Task prompt: What is needed here is every entry, retyped exactly.
################
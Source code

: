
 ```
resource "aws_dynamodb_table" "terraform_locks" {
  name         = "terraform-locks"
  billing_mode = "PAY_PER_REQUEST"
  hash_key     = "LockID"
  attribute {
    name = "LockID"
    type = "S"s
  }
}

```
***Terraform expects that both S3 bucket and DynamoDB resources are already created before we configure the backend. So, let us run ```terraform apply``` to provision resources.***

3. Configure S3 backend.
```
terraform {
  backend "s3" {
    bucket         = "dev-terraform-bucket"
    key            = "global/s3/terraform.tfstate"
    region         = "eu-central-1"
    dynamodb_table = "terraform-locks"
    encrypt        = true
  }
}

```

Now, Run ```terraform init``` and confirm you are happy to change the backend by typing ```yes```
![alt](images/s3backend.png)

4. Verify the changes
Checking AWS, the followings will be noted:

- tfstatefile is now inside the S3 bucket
################
Response to this task:
Source code

:
 ```
resource "aws_dynamodb_table" "terraform_locks" {
  name         = "terraform-locks"
  billing_mode = "PAY_PER_REQUEST"
  hash_key     = "LockID"
  attribute {
    name = "LockID"
    type = "S"s
  }
}

```
***Terraform expects that both S3 bucket and DynamoDB resources are already created before we configure the backend. So, let us run ```terraform apply``` to provision resources.***

3. Configure S3 backend.
```
terraform {
  backend "s3" {
    bucket         = "dev-terraform-bucket"
    key            = "global/s3/terraform.tfstate"
    region         = "eu-central-1"
    dynamodb_table = "terraform-locks"
    encrypt        = true
  }
}

```

Now, Run ```terraform init``` and confirm you are happy to change the backend by typing ```yes```
![alt](images/s3backend.png)

4. Verify the changes
Checking AWS, the followings will be noted:

- tfstatefile is now inside the S3 bucket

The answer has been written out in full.